Kernel APIs Reference¶
Global Functions¶
xilAdler32¶
#include "adler32_mm.hpp"
void xilAdler32 ( const ap_uint <PARALLEL_BYTES*8>* in, ap_uint <32>* adlerData, uint32_t inSize )
Adler32 kernel takes the raw data as input and generates the adler32 result.
Parameters:
in | input raw data |
adlerData | Adler data |
inSize | input size |
xilChecksum32¶
#include "checksum_mm.hpp"
void xilChecksum32 ( const ap_uint <PARALLEL_BYTES*8>* in, ap_uint <32>* initData, uint32_t inSize, bool checksumType )
Checksum kernel takes the raw data as input and generates the checksum result.
Parameters:
in | input raw data |
initData | input Initial data |
inSize | input size |
checksumType | CRC/ADLER |
xilCrc32¶
#include "crc32_mm.hpp"
void xilCrc32 ( const ap_uint <PARALLEL_BYTES*8>* in, ap_uint <32>* crcData, uint32_t inSize )
Crc32 kernel takes the raw data as input and generates the crc32 result.
Parameters:
in | input raw data |
crcData | CRC data |
inSize | input size |
xilGzipCompressFixedStreaming¶
#include "gzip_compress_fixed_stream.hpp"
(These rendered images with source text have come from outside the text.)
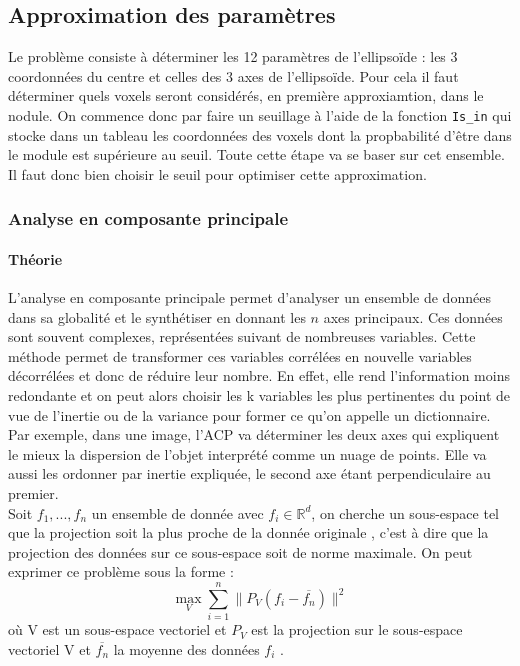 \documentclass{article}
\begin{document}
\subsection{Approximation des paramètres}

Le problème consiste à déterminer les 12 paramètres de l'ellipsoïde : les 3 coordonnées du centre et celles des 3 axes de l'ellipsoïde. Pour cela il faut déterminer quels voxels seront considérés, en première approxiamtion, dans le nodule. On commence donc par faire un seuillage à  l'aide de la fonction  \texttt{Is\_in} qui stocke dans un tableau les coordonnées des voxels dont la propbabilité d'être dans le module est supérieure au seuil. Toute cette étape va se baser sur cet ensemble. Il faut donc bien choisir le seuil pour optimiser cette approximation.

\subsubsection{Analyse en composante principale}

\paragraph{Théorie} L'analyse en composante principale \cite{bib:PCA} permet d'analyser un ensemble de données dans sa globalité et le synthétiser en donnant les $n$ axes principaux. Ces données sont souvent complexes, représentées suivant de nombreuses variables. Cette méthode permet de transformer ces variables corrélées en nouvelle variables décorrélées et donc de réduire leur nombre. En effet, elle rend l'information moins redondante et on peut alors choisir les k variables les plus pertinentes du point de vue de l'inertie ou de la variance pour former ce qu'on appelle un dictionnaire. \\
Par exemple, dans une image, l'ACP va déterminer les deux axes qui expliquent le mieux la dispersion de l'objet interprété comme un nuage de points. Elle va aussi les ordonner par inertie expliquée, le second axe étant perpendiculaire au premier.\\

Soit $f_1,...,f_n$  un ensemble de donnée avec $f_i \in \mathbb{R}^d$, on cherche un sous-espace tel que la projection soit la plus proche de la donnée originale , c'est à dire que la projection des données sur ce sous-espace soit de norme maximale. On peut exprimer ce problème sous la forme :
$$\max_V \sum_{i=1}^n \parallel P_V(f_i-\overline{f_n}) \parallel ^2$$
où V est un sous-espace vectoriel et $P_V$ est la projection sur le sous-espace vectoriel V et $\overline{f_n}$ la moyenne des données $f_i$ .
\end{document}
void xilGzipCompressFixedStreaming ( hls::stream <ap_axiu <GMEM_IN_DWIDTH, 0, 0, 0>>& inStream, hls::stream <ap_axiu <GMEM_OUT_DWIDTH, 0, 0, 0>>& outStream, hls::stream <ap_axiu <32, 0, 0, 0>>& inSizeStream )
GZIP compression kernel takes the raw data as input and compresses the data in block based fashion and writes the output to global memory. This kernel uses fixed huffman encoding for compression.
Parameters:
inStream | input raw data |
outStream | output compressed data |
inSizeStream | input data size |
xilGzipCompBlock¶
#include "gzip_compress_multicore_mm.hpp"
void xilGzipCompBlock ( const ap_uint <GMEM_DWIDTH>* in, ap_uint <GMEM_DWIDTH>* out, uint32_t* compressd_size, uint32_t* checksumData, uint32_t input_size, bool checksumType )
GZIP compression kernel takes the raw data as input from DDR and compresses the data using num cores and writes the output to global memory.
Parameters:
in | input raw data |
out | output compressed data |
compressd_size | compressed output size of each block |
checksumData | checksum data |
input_size | input data size |
checksumTye | checksum type |
xilGzipComp¶
#include "gzip_compress_multicore_stream.hpp"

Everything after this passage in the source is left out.